The proposed rule would require disclosures of “information about climate-related risks that are reasonably likely to have a material impact on their business, results of operations, or financial condition,” the SEC said in announcing the proposal.
Companies already are required to divulge information about risks—climate or otherwise—that can have a material impact on a business. The SEC suggested its plan would require commonly used metrics that would make it easier for investors to assess the relative risk profiles of different companies.
The risks cited by the SEC proposal include not only what the public might imagine—changes in weather, for example—but “regulatory, technological, and market risks driven by a transition to a lower-GHG intensive economy.”
The proposed rule would require a company to disclose information about the company’s “governance” or high-level oversight and management policies for climate-related risks.

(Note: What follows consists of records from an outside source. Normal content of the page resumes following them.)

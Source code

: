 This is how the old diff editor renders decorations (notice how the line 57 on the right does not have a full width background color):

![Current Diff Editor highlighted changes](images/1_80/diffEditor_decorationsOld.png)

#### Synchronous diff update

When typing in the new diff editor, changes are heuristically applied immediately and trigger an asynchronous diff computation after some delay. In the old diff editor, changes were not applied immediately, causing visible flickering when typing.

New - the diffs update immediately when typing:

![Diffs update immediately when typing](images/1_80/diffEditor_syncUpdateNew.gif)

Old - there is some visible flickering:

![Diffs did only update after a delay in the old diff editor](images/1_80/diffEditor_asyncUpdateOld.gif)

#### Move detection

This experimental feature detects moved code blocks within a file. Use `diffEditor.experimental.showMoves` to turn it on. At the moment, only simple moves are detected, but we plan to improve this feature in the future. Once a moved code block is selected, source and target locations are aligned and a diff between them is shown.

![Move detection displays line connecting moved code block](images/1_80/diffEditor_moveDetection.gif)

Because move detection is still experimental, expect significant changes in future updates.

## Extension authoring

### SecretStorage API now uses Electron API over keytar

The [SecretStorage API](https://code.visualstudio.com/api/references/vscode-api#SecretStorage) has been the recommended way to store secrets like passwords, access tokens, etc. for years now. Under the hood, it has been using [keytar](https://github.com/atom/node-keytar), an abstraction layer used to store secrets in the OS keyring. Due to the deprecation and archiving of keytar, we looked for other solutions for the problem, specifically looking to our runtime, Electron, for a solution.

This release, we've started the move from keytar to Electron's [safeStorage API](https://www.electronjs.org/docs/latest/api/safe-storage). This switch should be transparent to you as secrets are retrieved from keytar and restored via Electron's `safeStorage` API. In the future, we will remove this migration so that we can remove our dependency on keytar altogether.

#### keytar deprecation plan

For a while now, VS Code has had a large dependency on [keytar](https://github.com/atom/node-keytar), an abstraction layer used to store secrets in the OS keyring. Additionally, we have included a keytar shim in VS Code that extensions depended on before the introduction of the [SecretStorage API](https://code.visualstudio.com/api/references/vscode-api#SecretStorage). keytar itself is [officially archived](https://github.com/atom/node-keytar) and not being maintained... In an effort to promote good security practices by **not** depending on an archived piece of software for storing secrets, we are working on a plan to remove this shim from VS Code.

Such disclosures would be part of the “environmental, social, and governance” reporting that many people have begun demanding from businesses.
As for the commonly used metrics referenced by the SEC, the agency cited “the GHG Protocol,” a protocol that emerged many years ago from a collaboration between the World Resources Institute and the World Business Council for Sustainable Development, some businesses and nongovernmental organizations.
Caution urged
The US Chamber of Commerce issued a statement questioning whether the SEC approach would stick to material disclosures and clear information.
“The chamber is concerned that the prescriptive approach taken by the SEC will limit companies’ ability to provide information that shareholders and stakeholders find meaningful while at the same time requiring that companies provide information in securities filings that are not material to investors,” said Tom Quaadman, executive vice-president for the chamber’s Center for Capital Markets Competitiveness.
“The Supreme Court has been clear that any required disclosures under securities laws must meet the test of materiality, and we will advocate against provisions of this proposal that deviate from that standard or are unnecessarily broad,” Quaadman said.
The American Petroleum Institute issued a similar cautionary statement.
“We are concerned that the commission’s sweeping proposal could require non-material disclosures and create confusion for investors and capital markets,” said Frank Macchiarola, the trade group’s senior vice-president of policy, economics, and regulatory affairs.
Environmental politics
The SEC move comes amid a broader tension between the Biden administration and critics who say the administration may politicize federal agencies including the SEC and the Federal Reserve (OGJ Online, Feb. 22, 2022).
That concern led Sarah Jane Raskin, nominated by President Biden to a seat on the governing board of the Federal Reserve, to withdraw her candidacy a week ago when it became apparent she was unlikely to win Senate confirmation.
Biden issued a statement Mar. 15 denouncing “industry and conservative interest groups” and Senate Republicans “focused on amplifying these false claims and protecting special interests.”
Raskin’s own words may have been her main problem, however, given her past advocacy that financial regulators adopt policies that, in her words, “will allocate capital and align portfolios toward sustainable investments that do not depend on carbon and fossil fuels.”
Sen. Joe Manchin (D-W.Va.) announced Mar. 14 that he could not vote to confirm her, the step that precipitated her withdrawal.